** Provided records follows **
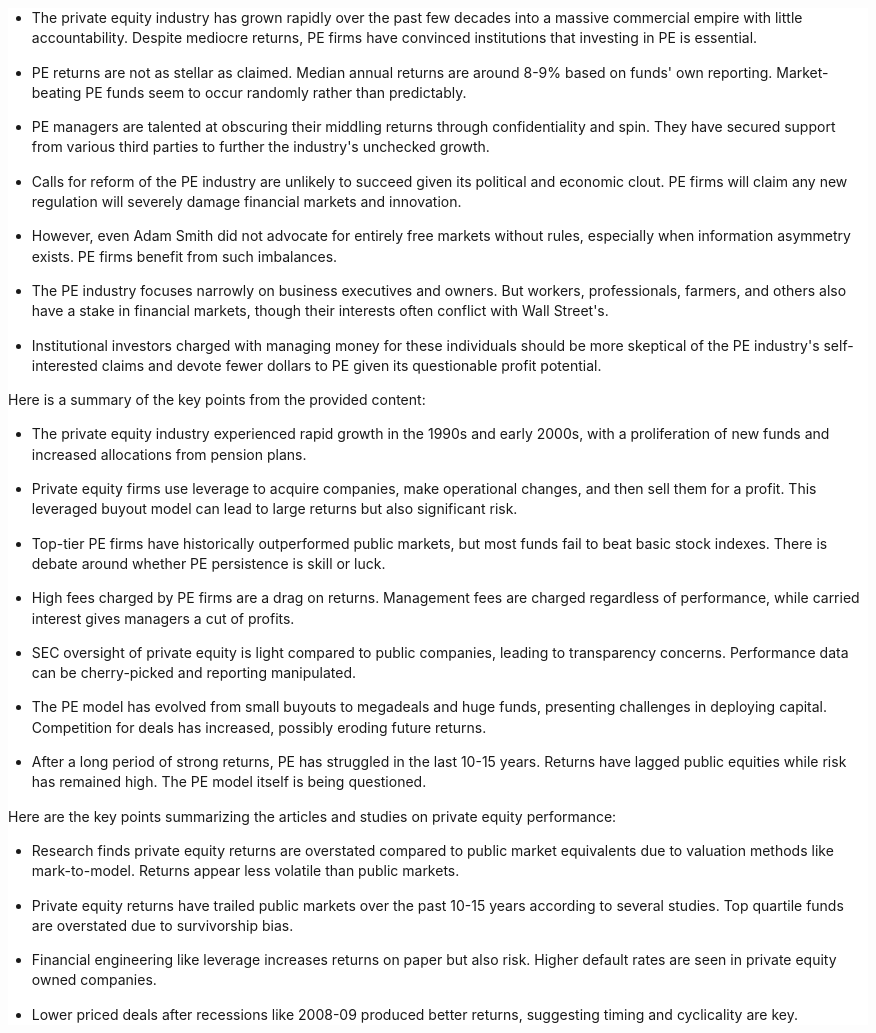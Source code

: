  

- The private equity industry has grown rapidly over the past few decades into a massive commercial empire with little accountability. Despite mediocre returns, PE firms have convinced institutions that investing in PE is essential.

- PE returns are not as stellar as claimed. Median annual returns are around 8-9% based on funds' own reporting. Market-beating PE funds seem to occur randomly rather than predictably.

- PE managers are talented at obscuring their middling returns through confidentiality and spin. They have secured support from various third parties to further the industry's unchecked growth.  

- Calls for reform of the PE industry are unlikely to succeed given its political and economic clout. PE firms will claim any new regulation will severely damage financial markets and innovation.

- However, even Adam Smith did not advocate for entirely free markets without rules, especially when information asymmetry exists. PE firms benefit from such imbalances.

- The PE industry focuses narrowly on business executives and owners. But workers, professionals, farmers, and others also have a stake in financial markets, though their interests often conflict with Wall Street's.

- Institutional investors charged with managing money for these individuals should be more skeptical of the PE industry's self-interested claims and devote fewer dollars to PE given its questionable profit potential.

 Here is a summary of the key points from the provided content:

- The private equity industry experienced rapid growth in the 1990s and early 2000s, with a proliferation of new funds and increased allocations from pension plans. 

- Private equity firms use leverage to acquire companies, make operational changes, and then sell them for a profit. This leveraged buyout model can lead to large returns but also significant risk.

- Top-tier PE firms have historically outperformed public markets, but most funds fail to beat basic stock indexes. There is debate around whether PE persistence is skill or luck.

- High fees charged by PE firms are a drag on returns. Management fees are charged regardless of performance, while carried interest gives managers a cut of profits.

- SEC oversight of private equity is light compared to public companies, leading to transparency concerns. Performance data can be cherry-picked and reporting manipulated.

- The PE model has evolved from small buyouts to megadeals and huge funds, presenting challenges in deploying capital. Competition for deals has increased, possibly eroding future returns.

- After a long period of strong returns, PE has struggled in the last 10-15 years. Returns have lagged public equities while risk has remained high. The PE model itself is being questioned.

 Here are the key points summarizing the articles and studies on private equity performance:

- Research finds private equity returns are overstated compared to public market equivalents due to valuation methods like mark-to-model. Returns appear less volatile than public markets.

- Private equity returns have trailed public markets over the past 10-15 years according to several studies. Top quartile funds are overstated due to survivorship bias. 

- Financial engineering like leverage increases returns on paper but also risk. Higher default rates are seen in private equity owned companies.

- Lower priced deals after recessions like 2008-09 produced better returns, suggesting timing and cyclicality are key.
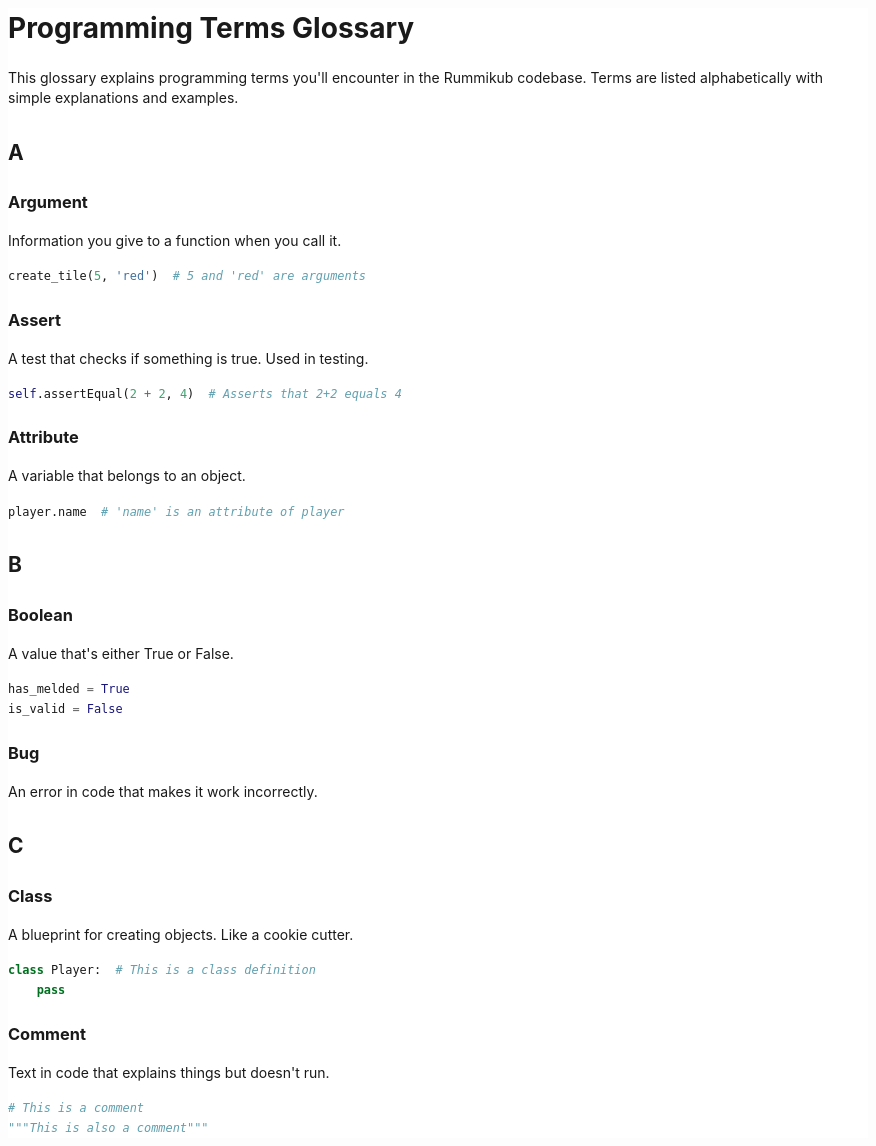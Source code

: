# Programming Terms Glossary

This glossary explains programming terms you'll encounter in the Rummikub codebase. Terms are listed alphabetically with simple explanations and examples.

## A

### Argument
Information you give to a function when you call it.
```python
create_tile(5, 'red')  # 5 and 'red' are arguments
```

### Assert
A test that checks if something is true. Used in testing.
```python
self.assertEqual(2 + 2, 4)  # Asserts that 2+2 equals 4
```

### Attribute
A variable that belongs to an object.
```python
player.name  # 'name' is an attribute of player
```

## B

### Boolean
A value that's either True or False.
```python
has_melded = True
is_valid = False
```

### Bug
An error in code that makes it work incorrectly.

## C

### Class
A blueprint for creating objects. Like a cookie cutter.
```python
class Player:  # This is a class definition
    pass
```

### Comment
Text in code that explains things but doesn't run.
```python
# This is a comment
"""This is also a comment"""
```
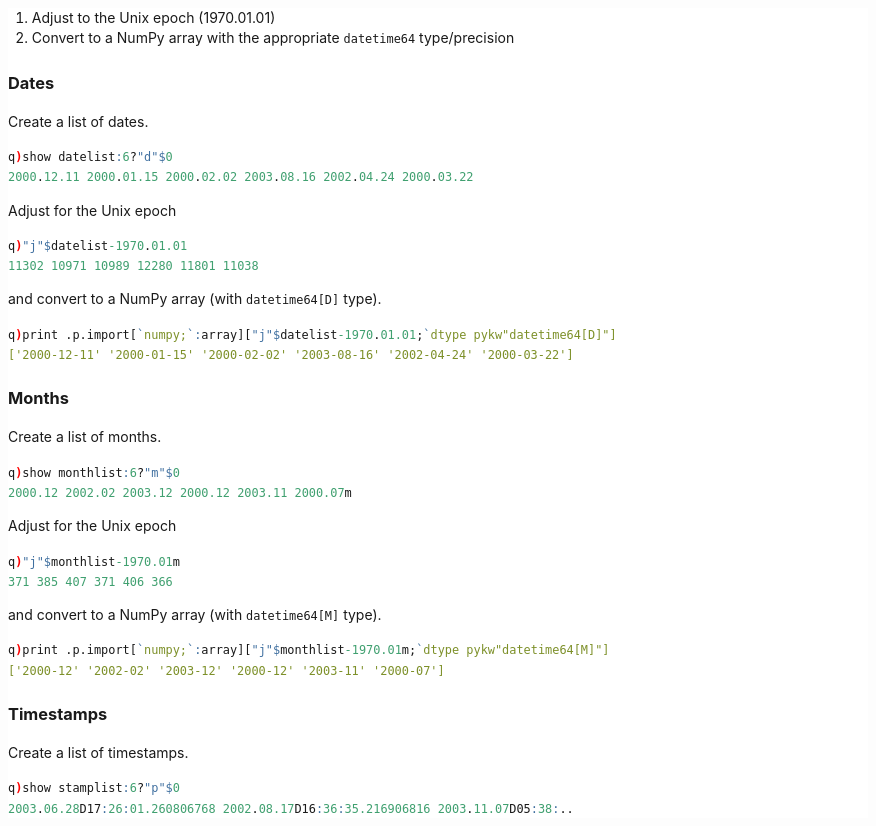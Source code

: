 1.  Adjust to the Unix epoch (1970.01.01)
2.  Convert to a NumPy array with the appropriate `datetime64` type/precision


### Dates

Create a list of dates.

```q
q)show datelist:6?"d"$0
2000.12.11 2000.01.15 2000.02.02 2003.08.16 2002.04.24 2000.03.22
```

Adjust for the Unix epoch

```q
q)"j"$datelist-1970.01.01
11302 10971 10989 12280 11801 11038
```

and convert to a NumPy array (with `datetime64[D]` type).

```q
q)print .p.import[`numpy;`:array]["j"$datelist-1970.01.01;`dtype pykw"datetime64[D]"]
['2000-12-11' '2000-01-15' '2000-02-02' '2003-08-16' '2002-04-24' '2000-03-22']
```


### Months

Create a list of months.

```q
q)show monthlist:6?"m"$0
2000.12 2002.02 2003.12 2000.12 2003.11 2000.07m
```

Adjust for the Unix epoch

```q
q)"j"$monthlist-1970.01m
371 385 407 371 406 366
```

and convert to a NumPy array (with `datetime64[M]` type).

```q
q)print .p.import[`numpy;`:array]["j"$monthlist-1970.01m;`dtype pykw"datetime64[M]"]
['2000-12' '2002-02' '2003-12' '2000-12' '2003-11' '2000-07']
```


### Timestamps

Create a list of timestamps.

```q
q)show stamplist:6?"p"$0
2003.06.28D17:26:01.260806768 2002.08.17D16:36:35.216906816 2003.11.07D05:38:..
```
** End of Provided records **
(To do)
The records above are to be reproduced exactly; the pictures are to be left out.

(Expected answer)
Source code

:  

- The private equity industry has grown rapidly over the past few decades into a massive commercial empire with little accountability. Despite mediocre returns, PE firms have convinced institutions that investing in PE is essential.

- PE returns are not as stellar as claimed. Median annual returns are around 8-9% based on funds' own reporting. Market-beating PE funds seem to occur randomly rather than predictably.

- PE managers are talented at obscuring their middling returns through confidentiality and spin. They have secured support from various third parties to further the industry's unchecked growth.  

- Calls for reform of the PE industry are unlikely to succeed given its political and economic clout. PE firms will claim any new regulation will severely damage financial markets and innovation.

- However, even Adam Smith did not advocate for entirely free markets without rules, especially when information asymmetry exists. PE firms benefit from such imbalances.

- The PE industry focuses narrowly on business executives and owners. But workers, professionals, farmers, and others also have a stake in financial markets, though their interests often conflict with Wall Street's.

- Institutional investors charged with managing money for these individuals should be more skeptical of the PE industry's self-interested claims and devote fewer dollars to PE given its questionable profit potential.

 Here is a summary of the key points from the provided content:

- The private equity industry experienced rapid growth in the 1990s and early 2000s, with a proliferation of new funds and increased allocations from pension plans. 

- Private equity firms use leverage to acquire companies, make operational changes, and then sell them for a profit. This leveraged buyout model can lead to large returns but also significant risk.

- Top-tier PE firms have historically outperformed public markets, but most funds fail to beat basic stock indexes. There is debate around whether PE persistence is skill or luck.

- High fees charged by PE firms are a drag on returns. Management fees are charged regardless of performance, while carried interest gives managers a cut of profits.

- SEC oversight of private equity is light compared to public companies, leading to transparency concerns. Performance data can be cherry-picked and reporting manipulated.

- The PE model has evolved from small buyouts to megadeals and huge funds, presenting challenges in deploying capital. Competition for deals has increased, possibly eroding future returns.

- After a long period of strong returns, PE has struggled in the last 10-15 years. Returns have lagged public equities while risk has remained high. The PE model itself is being questioned.

 Here are the key points summarizing the articles and studies on private equity performance:

- Research finds private equity returns are overstated compared to public market equivalents due to valuation methods like mark-to-model. Returns appear less volatile than public markets.

- Private equity returns have trailed public markets over the past 10-15 years according to several studies. Top quartile funds are overstated due to survivorship bias. 

- Financial engineering like leverage increases returns on paper but also risk. Higher default rates are seen in private equity owned companies.

- Lower priced deals after recessions like 2008-09 produced better returns, suggesting timing and cyclicality are key.
Source code

:# Programming Terms Glossary

This glossary explains programming terms you'll encounter in the Rummikub codebase. Terms are listed alphabetically with simple explanations and examples.

## A

### Argument
Information you give to a function when you call it.
```python
create_tile(5, 'red')  # 5 and 'red' are arguments
```

### Assert
A test that checks if something is true. Used in testing.
```python
self.assertEqual(2 + 2, 4)  # Asserts that 2+2 equals 4
```

### Attribute
A variable that belongs to an object.
```python
player.name  # 'name' is an attribute of player
```

## B

### Boolean
A value that's either True or False.
```python
has_melded = True
is_valid = False
```

### Bug
An error in code that makes it work incorrectly.

## C

### Class
A blueprint for creating objects. Like a cookie cutter.
```python
class Player:  # This is a class definition
    pass
```

### Comment
Text in code that explains things but doesn't run.
```python
# This is a comment
"""This is also a comment"""
```
Source code

: 1.  Adjust to the Unix epoch (1970.01.01)
2.  Convert to a NumPy array with the appropriate `datetime64` type/precision


### Dates

Create a list of dates.

```q
q)show datelist:6?"d"$0
2000.12.11 2000.01.15 2000.02.02 2003.08.16 2002.04.24 2000.03.22
```

Adjust for the Unix epoch

```q
q)"j"$datelist-1970.01.01
11302 10971 10989 12280 11801 11038
```

and convert to a NumPy array (with `datetime64[D]` type).

```q
q)print .p.import[`numpy;`:array]["j"$datelist-1970.01.01;`dtype pykw"datetime64[D]"]
['2000-12-11' '2000-01-15' '2000-02-02' '2003-08-16' '2002-04-24' '2000-03-22']
```


### Months

Create a list of months.

```q
q)show monthlist:6?"m"$0
2000.12 2002.02 2003.12 2000.12 2003.11 2000.07m
```

Adjust for the Unix epoch

```q
q)"j"$monthlist-1970.01m
371 385 407 371 406 366
```

and convert to a NumPy array (with `datetime64[M]` type).

```q
q)print .p.import[`numpy;`:array]["j"$monthlist-1970.01m;`dtype pykw"datetime64[M]"]
['2000-12' '2002-02' '2003-12' '2000-12' '2003-11' '2000-07']
```


### Timestamps

Create a list of timestamps.

```q
q)show stamplist:6?"p"$0
2003.06.28D17:26:01.260806768 2002.08.17D16:36:35.216906816 2003.11.07D05:38:..
```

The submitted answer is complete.